== Segment start ==

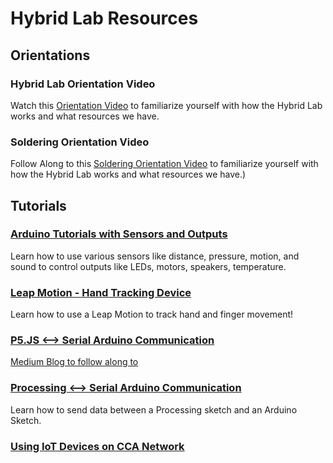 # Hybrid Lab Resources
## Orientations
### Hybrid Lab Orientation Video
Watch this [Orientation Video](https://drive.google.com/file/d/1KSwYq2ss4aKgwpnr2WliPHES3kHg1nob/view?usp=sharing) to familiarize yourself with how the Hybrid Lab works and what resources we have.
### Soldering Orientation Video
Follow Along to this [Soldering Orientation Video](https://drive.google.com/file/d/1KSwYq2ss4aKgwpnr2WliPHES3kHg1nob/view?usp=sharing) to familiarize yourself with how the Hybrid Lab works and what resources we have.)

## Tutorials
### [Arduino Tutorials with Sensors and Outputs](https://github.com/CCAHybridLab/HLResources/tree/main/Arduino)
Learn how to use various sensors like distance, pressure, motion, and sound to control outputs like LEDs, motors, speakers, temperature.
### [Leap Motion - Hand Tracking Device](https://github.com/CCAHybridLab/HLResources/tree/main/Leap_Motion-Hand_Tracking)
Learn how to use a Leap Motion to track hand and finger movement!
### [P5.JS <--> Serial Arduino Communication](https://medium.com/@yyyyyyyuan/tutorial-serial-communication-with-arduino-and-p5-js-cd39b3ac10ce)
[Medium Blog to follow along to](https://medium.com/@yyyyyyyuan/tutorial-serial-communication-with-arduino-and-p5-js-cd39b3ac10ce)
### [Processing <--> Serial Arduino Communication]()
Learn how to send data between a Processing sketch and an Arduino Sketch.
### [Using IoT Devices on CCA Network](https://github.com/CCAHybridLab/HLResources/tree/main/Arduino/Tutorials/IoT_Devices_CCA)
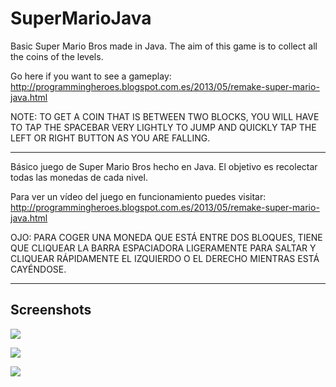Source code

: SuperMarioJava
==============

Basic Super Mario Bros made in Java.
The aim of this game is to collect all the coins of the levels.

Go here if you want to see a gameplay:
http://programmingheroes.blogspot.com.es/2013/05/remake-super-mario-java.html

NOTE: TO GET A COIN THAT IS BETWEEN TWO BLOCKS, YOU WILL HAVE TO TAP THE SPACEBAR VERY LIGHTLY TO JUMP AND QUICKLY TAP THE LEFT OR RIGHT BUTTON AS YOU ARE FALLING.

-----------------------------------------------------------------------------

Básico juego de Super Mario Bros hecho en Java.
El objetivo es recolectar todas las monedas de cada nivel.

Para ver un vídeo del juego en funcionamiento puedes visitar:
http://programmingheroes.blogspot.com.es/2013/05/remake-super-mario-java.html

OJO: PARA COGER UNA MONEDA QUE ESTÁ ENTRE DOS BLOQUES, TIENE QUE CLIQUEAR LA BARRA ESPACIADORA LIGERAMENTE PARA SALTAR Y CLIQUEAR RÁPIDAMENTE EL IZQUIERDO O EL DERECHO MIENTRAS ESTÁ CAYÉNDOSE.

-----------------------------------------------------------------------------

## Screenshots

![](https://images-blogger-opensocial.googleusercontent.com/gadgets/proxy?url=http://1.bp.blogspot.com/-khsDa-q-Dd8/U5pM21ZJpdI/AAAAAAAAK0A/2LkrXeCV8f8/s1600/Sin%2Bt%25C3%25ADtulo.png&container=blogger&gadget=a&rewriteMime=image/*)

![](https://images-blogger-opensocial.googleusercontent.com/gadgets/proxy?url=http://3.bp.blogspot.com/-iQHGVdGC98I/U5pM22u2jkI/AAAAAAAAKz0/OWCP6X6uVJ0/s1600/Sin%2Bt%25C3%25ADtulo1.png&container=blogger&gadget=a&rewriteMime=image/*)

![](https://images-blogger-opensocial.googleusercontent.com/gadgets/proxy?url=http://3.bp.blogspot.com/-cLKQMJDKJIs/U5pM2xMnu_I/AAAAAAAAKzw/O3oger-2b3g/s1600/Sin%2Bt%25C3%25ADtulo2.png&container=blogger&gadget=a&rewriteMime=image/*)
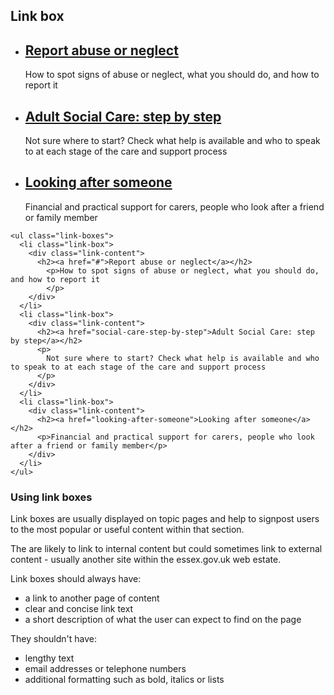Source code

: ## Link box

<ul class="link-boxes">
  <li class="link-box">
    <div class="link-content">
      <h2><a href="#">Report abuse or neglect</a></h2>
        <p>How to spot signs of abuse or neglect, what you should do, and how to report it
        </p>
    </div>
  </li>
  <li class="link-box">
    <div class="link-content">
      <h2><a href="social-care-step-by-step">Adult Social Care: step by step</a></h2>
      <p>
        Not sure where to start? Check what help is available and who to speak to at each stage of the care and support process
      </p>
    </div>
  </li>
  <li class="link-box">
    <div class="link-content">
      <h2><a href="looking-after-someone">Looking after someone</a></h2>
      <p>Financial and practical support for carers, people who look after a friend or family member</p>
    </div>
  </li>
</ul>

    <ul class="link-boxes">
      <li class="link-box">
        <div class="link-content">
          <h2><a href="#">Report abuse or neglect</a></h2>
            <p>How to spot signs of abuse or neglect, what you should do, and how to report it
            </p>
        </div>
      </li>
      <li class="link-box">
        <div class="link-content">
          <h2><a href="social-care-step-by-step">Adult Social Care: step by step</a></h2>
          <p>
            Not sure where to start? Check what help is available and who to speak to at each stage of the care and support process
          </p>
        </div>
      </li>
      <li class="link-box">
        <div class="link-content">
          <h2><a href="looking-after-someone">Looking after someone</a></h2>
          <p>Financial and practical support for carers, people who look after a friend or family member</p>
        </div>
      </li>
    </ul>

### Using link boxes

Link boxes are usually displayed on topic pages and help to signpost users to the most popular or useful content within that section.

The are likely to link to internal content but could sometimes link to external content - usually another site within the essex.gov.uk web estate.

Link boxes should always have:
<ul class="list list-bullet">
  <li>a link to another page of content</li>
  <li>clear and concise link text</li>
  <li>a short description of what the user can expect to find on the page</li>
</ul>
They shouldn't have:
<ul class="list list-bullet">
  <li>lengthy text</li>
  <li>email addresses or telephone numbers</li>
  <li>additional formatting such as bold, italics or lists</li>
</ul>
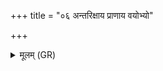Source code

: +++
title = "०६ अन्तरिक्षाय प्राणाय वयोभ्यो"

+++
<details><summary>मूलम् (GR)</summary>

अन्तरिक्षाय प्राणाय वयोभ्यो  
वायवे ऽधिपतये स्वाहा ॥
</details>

== Segment end ==

BRIEF
From the material above, retype precisely the lines between the line holding "NOTE: TO GET" and the line holding "## Screenshots", inclusive, and nothing beyond them.

ANSWER TO THIS PROBLEM
NOTE: TO GET A COIN THAT IS BETWEEN TWO BLOCKS, YOU WILL HAVE TO TAP THE SPACEBAR VERY LIGHTLY TO JUMP AND QUICKLY TAP THE LEFT OR RIGHT BUTTON AS YOU ARE FALLING.

-----------------------------------------------------------------------------

Básico juego de Super Mario Bros hecho en Java.
El objetivo es recolectar todas las monedas de cada nivel.

Para ver un vídeo del juego en funcionamiento puedes visitar:
http://programmingheroes.blogspot.com.es/2013/05/remake-super-mario-java.html

OJO: PARA COGER UNA MONEDA QUE ESTÁ ENTRE DOS BLOQUES, TIENE QUE CLIQUEAR LA BARRA ESPACIADORA LIGERAMENTE PARA SALTAR Y CLIQUEAR RÁPIDAMENTE EL IZQUIERDO O EL DERECHO MIENTRAS ESTÁ CAYÉNDOSE.

-----------------------------------------------------------------------------

## Screenshots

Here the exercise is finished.